**EXERCISE REQUIREMENTS:** An exact transcription of every entry is required. Images are not part of it.

**DATA SHOWN:**
━━━━━━━━━━━━━━━━━━━━

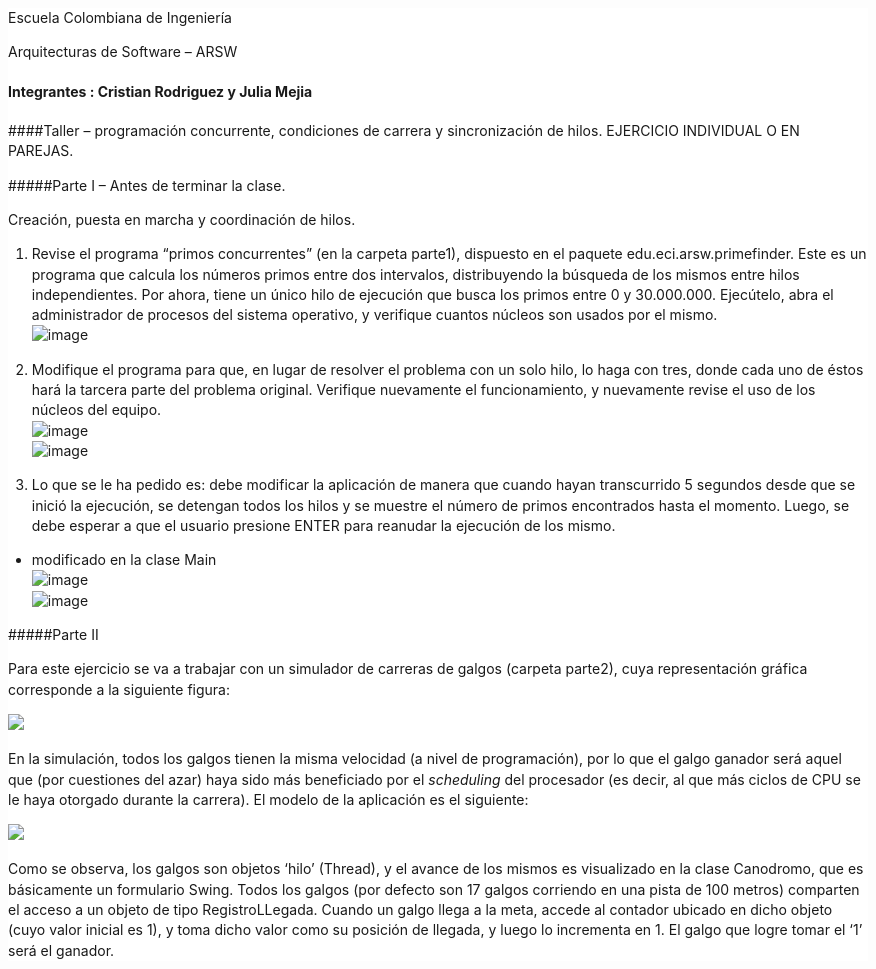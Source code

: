 Escuela Colombiana de Ingeniería

Arquitecturas de Software – ARSW  
#### Integrantes : Cristian Rodriguez y Julia Mejia 

####Taller – programación concurrente, condiciones de carrera y sincronización de hilos. EJERCICIO INDIVIDUAL O EN PAREJAS.

#####Parte I – Antes de terminar la clase.

Creación, puesta en marcha y coordinación de hilos.

1. Revise el programa “primos concurrentes” (en la carpeta parte1), dispuesto en el paquete edu.eci.arsw.primefinder. Este es un programa que calcula los números primos entre dos intervalos, distribuyendo la búsqueda de los mismos entre hilos independientes. Por ahora, tiene un único hilo de ejecución que busca los primos entre 0 y 30.000.000. Ejecútelo, abra el administrador de procesos del sistema operativo, y verifique cuantos núcleos son usados por el mismo.  
    <img width="381" alt="image" src="https://github.com/juliamejia/concurrent-prog-dogs-race-master/assets/98657146/258dd18d-c733-4788-9523-2d0973cc4819">  

2. Modifique el programa para que, en lugar de resolver el problema con un solo hilo, lo haga con tres, donde cada uno de éstos hará la tarcera parte del problema original. Verifique nuevamente el funcionamiento, y nuevamente revise el uso de los núcleos del equipo.  
   <img width="392" alt="image" src="https://github.com/juliamejia/concurrent-prog-dogs-race-master/assets/98657146/40646e62-a2cc-4304-8fc3-7b0a2f3e802b">  
    <img width="384" alt="image" src="https://github.com/juliamejia/concurrent-prog-dogs-race-master/assets/98657146/ad685cc1-1287-4894-a325-ee0b28c024eb">  

3. Lo que se le ha pedido es: debe modificar la aplicación de manera que cuando hayan transcurrido 5 segundos desde que se inició la ejecución, se detengan todos los hilos y se muestre el número de primos encontrados hasta el momento. Luego, se debe esperar a que el usuario presione ENTER para reanudar la ejecución de los mismo.  
* modificado en la clase Main   
  <img width="343" alt="image" src="https://github.com/juliamejia/concurrent-prog-dogs-race-master/assets/98657146/d4027bcf-1d3f-4865-bbeb-b80c349856e5">  
  <img width="260" alt="image" src="https://github.com/juliamejia/concurrent-prog-dogs-race-master/assets/98657146/302e7676-995a-472b-9d35-3fea621ce3fe">  

#####Parte II 

Para este ejercicio se va a trabajar con un simulador de carreras de galgos (carpeta parte2), cuya representación gráfica corresponde a la siguiente figura:

![](./img/media/image1.png)

En la simulación, todos los galgos tienen la misma velocidad (a nivel de programación), por lo que el galgo ganador será aquel que (por cuestiones del azar) haya sido más beneficiado por el *scheduling* del
procesador (es decir, al que más ciclos de CPU se le haya otorgado durante la carrera). El modelo de la aplicación es el siguiente:

![](./img/media/image2.png)

Como se observa, los galgos son objetos ‘hilo’ (Thread), y el avance de los mismos es visualizado en la clase Canodromo, que es básicamente un formulario Swing. Todos los galgos (por defecto son 17 galgos corriendo en una pista de 100 metros) comparten el acceso a un objeto de tipo
RegistroLLegada. Cuando un galgo llega a la meta, accede al contador ubicado en dicho objeto (cuyo valor inicial es 1), y toma dicho valor como su posición de llegada, y luego lo incrementa en 1. El galgo que
logre tomar el ‘1’ será el ganador.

━━━━━━━━━━━━━━━━━━━━

**ANSWER BELOW:**
Source code

: Escuela Colombiana de Ingeniería

Arquitecturas de Software – ARSW  
#### Integrantes : Cristian Rodriguez y Julia Mejia 

####Taller – programación concurrente, condiciones de carrera y sincronización de hilos. EJERCICIO INDIVIDUAL O EN PAREJAS.

#####Parte I – Antes de terminar la clase.

Creación, puesta en marcha y coordinación de hilos.

1. Revise el programa “primos concurrentes” (en la carpeta parte1), dispuesto en el paquete edu.eci.arsw.primefinder. Este es un programa que calcula los números primos entre dos intervalos, distribuyendo la búsqueda de los mismos entre hilos independientes. Por ahora, tiene un único hilo de ejecución que busca los primos entre 0 y 30.000.000. Ejecútelo, abra el administrador de procesos del sistema operativo, y verifique cuantos núcleos son usados por el mismo.  
    <img width="381" alt="image" src="https://github.com/juliamejia/concurrent-prog-dogs-race-master/assets/98657146/258dd18d-c733-4788-9523-2d0973cc4819">  

2. Modifique el programa para que, en lugar de resolver el problema con un solo hilo, lo haga con tres, donde cada uno de éstos hará la tarcera parte del problema original. Verifique nuevamente el funcionamiento, y nuevamente revise el uso de los núcleos del equipo.  
   <img width="392" alt="image" src="https://github.com/juliamejia/concurrent-prog-dogs-race-master/assets/98657146/40646e62-a2cc-4304-8fc3-7b0a2f3e802b">  
    <img width="384" alt="image" src="https://github.com/juliamejia/concurrent-prog-dogs-race-master/assets/98657146/ad685cc1-1287-4894-a325-ee0b28c024eb">  

3. Lo que se le ha pedido es: debe modificar la aplicación de manera que cuando hayan transcurrido 5 segundos desde que se inició la ejecución, se detengan todos los hilos y se muestre el número de primos encontrados hasta el momento. Luego, se debe esperar a que el usuario presione ENTER para reanudar la ejecución de los mismo.  
* modificado en la clase Main   
  <img width="343" alt="image" src="https://github.com/juliamejia/concurrent-prog-dogs-race-master/assets/98657146/d4027bcf-1d3f-4865-bbeb-b80c349856e5">  
  <img width="260" alt="image" src="https://github.com/juliamejia/concurrent-prog-dogs-race-master/assets/98657146/302e7676-995a-472b-9d35-3fea621ce3fe">  

#####Parte II 

Para este ejercicio se va a trabajar con un simulador de carreras de galgos (carpeta parte2), cuya representación gráfica corresponde a la siguiente figura:

![](./img/media/image1.png)

En la simulación, todos los galgos tienen la misma velocidad (a nivel de programación), por lo que el galgo ganador será aquel que (por cuestiones del azar) haya sido más beneficiado por el *scheduling* del
procesador (es decir, al que más ciclos de CPU se le haya otorgado durante la carrera). El modelo de la aplicación es el siguiente:

![](./img/media/image2.png)

Como se observa, los galgos son objetos ‘hilo’ (Thread), y el avance de los mismos es visualizado en la clase Canodromo, que es básicamente un formulario Swing. Todos los galgos (por defecto son 17 galgos corriendo en una pista de 100 metros) comparten el acceso a un objeto de tipo
RegistroLLegada. Cuando un galgo llega a la meta, accede al contador ubicado en dicho objeto (cuyo valor inicial es 1), y toma dicho valor como su posición de llegada, y luego lo incrementa en 1. El galgo que
logre tomar el ‘1’ será el ganador.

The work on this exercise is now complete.